Aquella mañana iba de camino a recoger a mi amiga Myrna para irnos a sanjuanear.  Ya cerca de la casa me percato que ha comenzado a lloviznar y que no tenía sombrilla en el carro, así que la llamé para pedirle que trajera una.  “¿Y para qué?”, preguntó.  “Porque está lloviendo.  ¿Tienes alguna?”, le respondí.  “Sí, tengo unas cuantas. Te llevo una”.

Cuando llego, Myrna sale de su casa bajo la lluvia y cargando con una sombrilla cerrada.  “¡Abre la sombrilla que te estás mojando!”, le grité desde el carro.  Pero ella continuaba cerrando el portón bajo la lluvia.  Pensé que entre la cartera y otro bolso que tenía tal vez se le hacía incómodo abrir la bendita sombrilla, así que salí corriendo del carro a ayudarla y la encuentro peleando con la sombrilla tratando de abrirla.

“Nena, ¿qué te pasa?”, le dije riéndome. “¿Tú no sabes abrir una sombrilla?”.  “Pues no”, me contestó tranquilamente, mientras me la soltó para que yo terminara de abrirla.  De primera intención pensé que me estaba corriendo la máquina.  Pero cuando la miré me di cuenta de que aquello no era una broma.  Y continuó con un “es que yo nunca uso sombrillas”.  “¿Y qué haces cuando llueve?”, le pregunté extrañada.  “O espero a que escampe, o me mojo”, me respondió con toda la naturalidad del mundo.

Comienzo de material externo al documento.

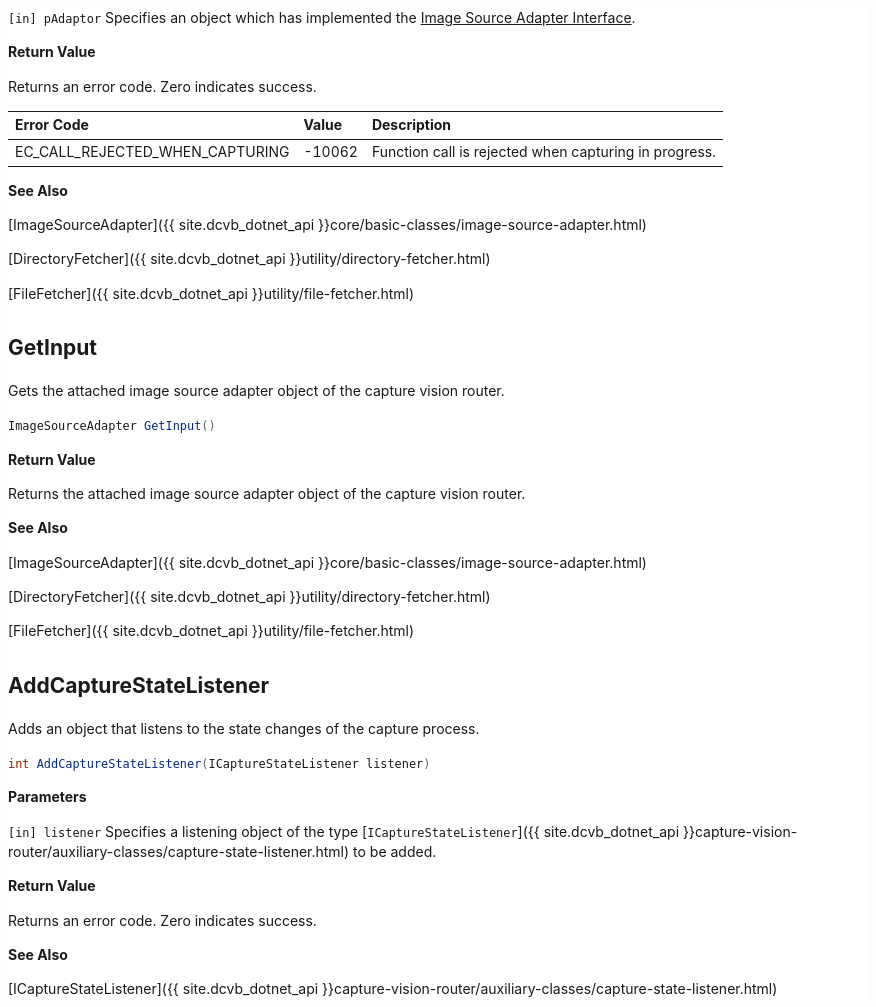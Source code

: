 `[in] pAdaptor` Specifies an object which has implemented the [Image Source Adapter Interface]({{site.dcvb_architecture}}input.html#image-source-adapter).

**Return Value**

Returns an error code. Zero indicates success.

| Error Code | Value | Description |
| :--------- | :---- | :---------- |
| EC_CALL_REJECTED_WHEN_CAPTURING  | -10062 | Function call is rejected when capturing in progress. |

**See Also**

[ImageSourceAdapter]({{ site.dcvb_dotnet_api }}core/basic-classes/image-source-adapter.html)

[DirectoryFetcher]({{ site.dcvb_dotnet_api }}utility/directory-fetcher.html)

[FileFetcher]({{ site.dcvb_dotnet_api }}utility/file-fetcher.html)

## GetInput

Gets the attached image source adapter object of the capture vision router. 

```csharp
ImageSourceAdapter GetInput()
```

**Return Value**

Returns the attached image source adapter object of the capture vision router.

**See Also**

[ImageSourceAdapter]({{ site.dcvb_dotnet_api }}core/basic-classes/image-source-adapter.html)

[DirectoryFetcher]({{ site.dcvb_dotnet_api }}utility/directory-fetcher.html)

[FileFetcher]({{ site.dcvb_dotnet_api }}utility/file-fetcher.html)

## AddCaptureStateListener

Adds an object that listens to the state changes of the capture process.

```csharp
int AddCaptureStateListener(ICaptureStateListener listener)
```

**Parameters**

`[in] listener` Specifies a listening object of the type [`ICaptureStateListener`]({{ site.dcvb_dotnet_api }}capture-vision-router/auxiliary-classes/capture-state-listener.html) to be added.

**Return Value**

Returns an error code. Zero indicates success.

**See Also**

[ICaptureStateListener]({{ site.dcvb_dotnet_api }}capture-vision-router/auxiliary-classes/capture-state-listener.html)
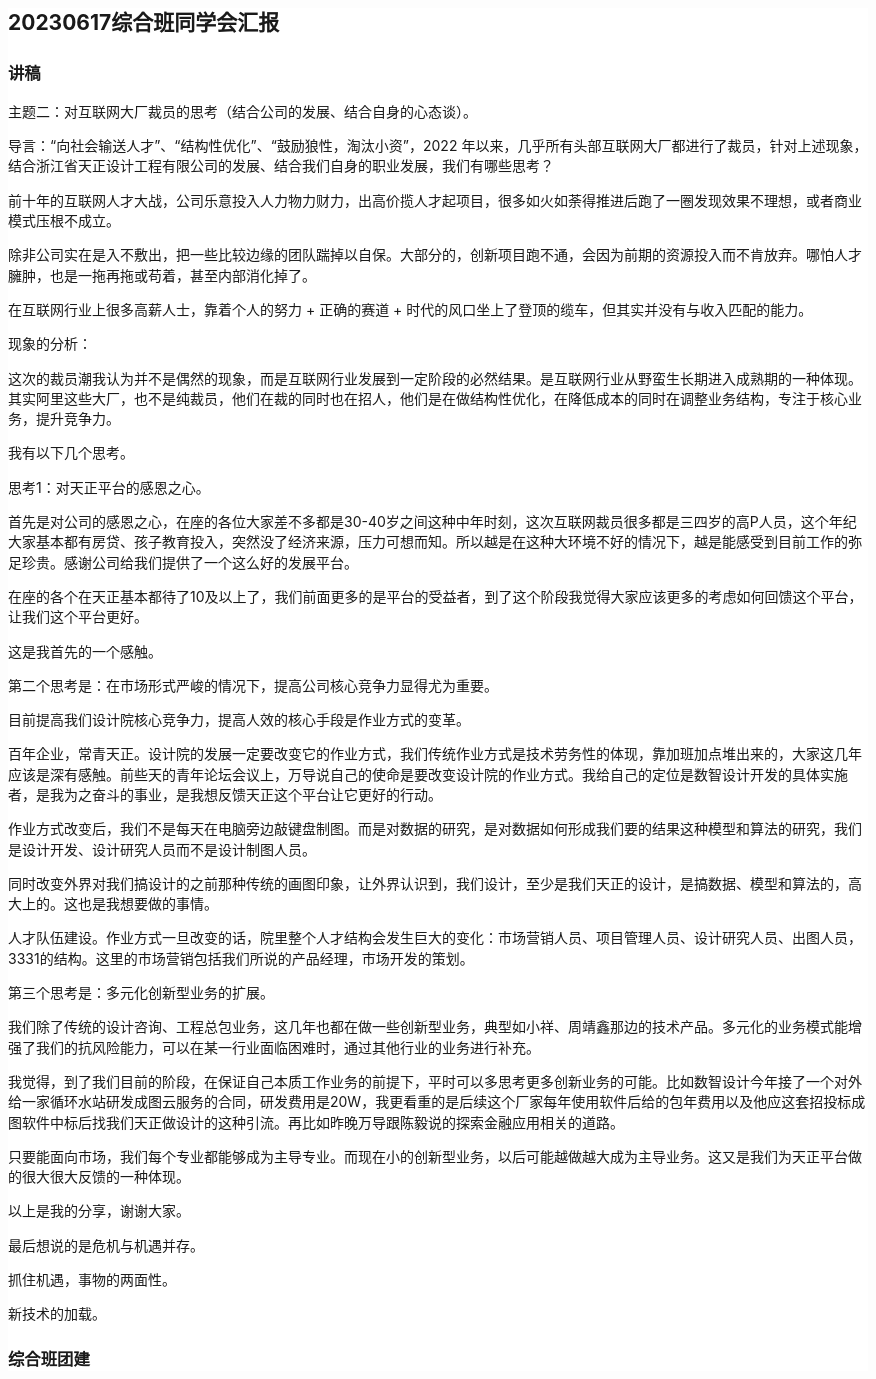 ## 20230617综合班同学会汇报

### 讲稿

主题二：对互联网大厂裁员的思考（结合公司的发展、结合自身的心态谈）。 

导言：“向社会输送人才”、“结构性优化”、“鼓励狼性，淘汰小资”，2022 年以来，几乎所有头部互联网大厂都进行了裁员，针对上述现象，结合浙江省天正设计工程有限公司的发展、结合我们自身的职业发展，我们有哪些思考？

前十年的互联网人才大战，公司乐意投入人力物力财力，出高价揽人才起项目，很多如火如荼得推进后跑了一圈发现效果不理想，或者商业模式压根不成立。

除非公司实在是入不敷出，把一些比较边缘的团队踹掉以自保。大部分的，创新项目跑不通，会因为前期的资源投入而不肯放弃。哪怕人才臃肿，也是一拖再拖或苟着，甚至内部消化掉了。

在互联网行业上很多高薪人士，靠着个人的努力 + 正确的赛道 + 时代的风口坐上了登顶的缆车，但其实并没有与收入匹配的能力。

现象的分析：

这次的裁员潮我认为并不是偶然的现象，而是互联网行业发展到一定阶段的必然结果。是互联网行业从野蛮生长期进入成熟期的一种体现。其实阿里这些大厂，也不是纯裁员，他们在裁的同时也在招人，他们是在做结构性优化，在降低成本的同时在调整业务结构，专注于核心业务，提升竞争力。

我有以下几个思考。

思考1：对天正平台的感恩之心。

首先是对公司的感恩之心，在座的各位大家差不多都是30-40岁之间这种中年时刻，这次互联网裁员很多都是三四岁的高P人员，这个年纪大家基本都有房贷、孩子教育投入，突然没了经济来源，压力可想而知。所以越是在这种大环境不好的情况下，越是能感受到目前工作的弥足珍贵。感谢公司给我们提供了一个这么好的发展平台。

在座的各个在天正基本都待了10及以上了，我们前面更多的是平台的受益者，到了这个阶段我觉得大家应该更多的考虑如何回馈这个平台，让我们这个平台更好。

这是我首先的一个感触。

第二个思考是：在市场形式严峻的情况下，提高公司核心竞争力显得尤为重要。

目前提高我们设计院核心竞争力，提高人效的核心手段是作业方式的变革。

百年企业，常青天正。设计院的发展一定要改变它的作业方式，我们传统作业方式是技术劳务性的体现，靠加班加点堆出来的，大家这几年应该是深有感触。前些天的青年论坛会议上，万导说自己的使命是要改变设计院的作业方式。我给自己的定位是数智设计开发的具体实施者，是我为之奋斗的事业，是我想反馈天正这个平台让它更好的行动。

作业方式改变后，我们不是每天在电脑旁边敲键盘制图。而是对数据的研究，是对数据如何形成我们要的结果这种模型和算法的研究，我们是设计开发、设计研究人员而不是设计制图人员。

同时改变外界对我们搞设计的之前那种传统的画图印象，让外界认识到，我们设计，至少是我们天正的设计，是搞数据、模型和算法的，高大上的。这也是我想要做的事情。

人才队伍建设。作业方式一旦改变的话，院里整个人才结构会发生巨大的变化：市场营销人员、项目管理人员、设计研究人员、出图人员，3331的结构。这里的市场营销包括我们所说的产品经理，市场开发的策划。

第三个思考是：多元化创新型业务的扩展。

我们除了传统的设计咨询、工程总包业务，这几年也都在做一些创新型业务，典型如小祥、周靖鑫那边的技术产品。多元化的业务模式能增强了我们的抗风险能力，可以在某一行业面临困难时，通过其他行业的业务进行补充。

我觉得，到了我们目前的阶段，在保证自己本质工作业务的前提下，平时可以多思考更多创新业务的可能。比如数智设计今年接了一个对外给一家循环水站研发成图云服务的合同，研发费用是20W，我更看重的是后续这个厂家每年使用软件后给的包年费用以及他应这套招投标成图软件中标后找我们天正做设计的这种引流。再比如昨晚万导跟陈毅说的探索金融应用相关的道路。

只要能面向市场，我们每个专业都能够成为主导专业。而现在小的创新型业务，以后可能越做越大成为主导业务。这又是我们为天正平台做的很大很大反馈的一种体现。

以上是我的分享，谢谢大家。

最后想说的是危机与机遇并存。

抓住机遇，事物的两面性。

新技术的加载。

### 综合班团建
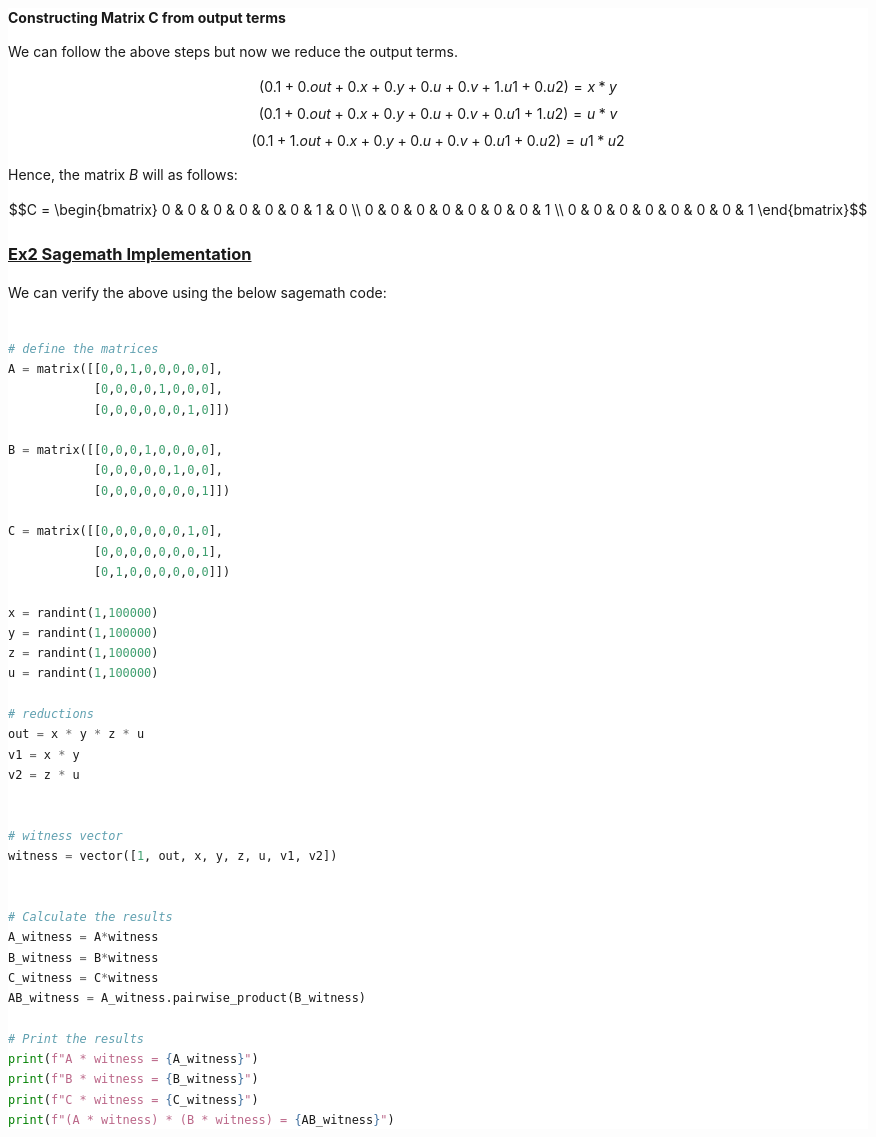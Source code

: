 

**Constructing Matrix C from output terms**

We can follow the above steps but now we reduce the output terms.

$$(0.1 + 0.out + 0.x + 0.y + 0.u + 0.v + 1.u1 + 0.u2) = x * y$$
$$(0.1 + 0.out + 0.x + 0.y + 0.u + 0.v + 0.u1 + 1.u2) = u * v$$
$$(0.1 + 1.out + 0.x + 0.y + 0.u + 0.v + 0.u1 + 0.u2) = u1 * u2$$

Hence, the matrix $B$ will as follows:


```math
C = 
\begin{bmatrix}
    0 & 0 & 0 & 0 & 0 & 0 & 1 & 0 \\
    0 & 0 & 0 & 0 & 0 & 0 & 0 & 1 \\
    0 & 0 & 0 & 0 & 0 & 0 & 0 & 1 
\end{bmatrix}
```

### [Ex2 Sagemath Implementation](#ex2-sagemath-implementation)

We can verify the above using the below sagemath code:

```python

# define the matrices
A = matrix([[0,0,1,0,0,0,0,0],
            [0,0,0,0,1,0,0,0],
            [0,0,0,0,0,0,1,0]])

B = matrix([[0,0,0,1,0,0,0,0],
            [0,0,0,0,0,1,0,0],
            [0,0,0,0,0,0,0,1]])

C = matrix([[0,0,0,0,0,0,1,0],
            [0,0,0,0,0,0,0,1],
            [0,1,0,0,0,0,0,0]])

x = randint(1,100000)
y = randint(1,100000)
z = randint(1,100000)
u = randint(1,100000)

# reductions
out = x * y * z * u
v1 = x * y
v2 = z * u


# witness vector
witness = vector([1, out, x, y, z, u, v1, v2])


# Calculate the results
A_witness = A*witness
B_witness = B*witness
C_witness = C*witness
AB_witness = A_witness.pairwise_product(B_witness)

# Print the results
print(f"A * witness = {A_witness}")
print(f"B * witness = {B_witness}")
print(f"C * witness = {C_witness}")
print(f"(A * witness) * (B * witness) = {AB_witness}")
```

Una vez dentro del carro y al caer en cuenta de que aquello era en serio,  le pregunté qué le pasaba con las sombrillas.  “No sé”, me dijo.  “Es que no me gustan”.  “Myrna, por favor”, le respondí. “¿Qué te hizo una sombrilla a ti para que no te gusten?”, pregunté en tono jocoso.

Se quedó pensativa para luego responder: “Ahora que lo pienso, yo no abro una sombrilla desde que era niña.  De repente me vino el recuerdo de haberme pillado el dedo mientras abría una.  Me dolió en cantidad.  Fíjate que no me había acordado de eso hasta hoy, qué cosa.  Parece que les cogí miedo”.

En ese momento supe que me estaba dando el tema para una columna.  Una experiencia que puede haber sido una tontería dentro del contexto de la vida de una mujer que ha atravesado por tantos momentos difíciles, todavía, de alguna forma, tenía control sobre ella.  La sombrilla de Myrna me recordó los muchos comportamientos y respuestas a situaciones que no podemos explicar conscientemente, pero que, generalmente, están ligadas a alguna experiencia pasada.  Una vez liberamos y verbalizamos esa experiencia, comenzamos a sanarla.

Esa mañana lluviosa comimos mayorcas, “marshaleamos” y destapamos un gran misterio en la vida de mi amiga.  Y ya para el mediodía estaba abriendo la sombrilla sin problemas.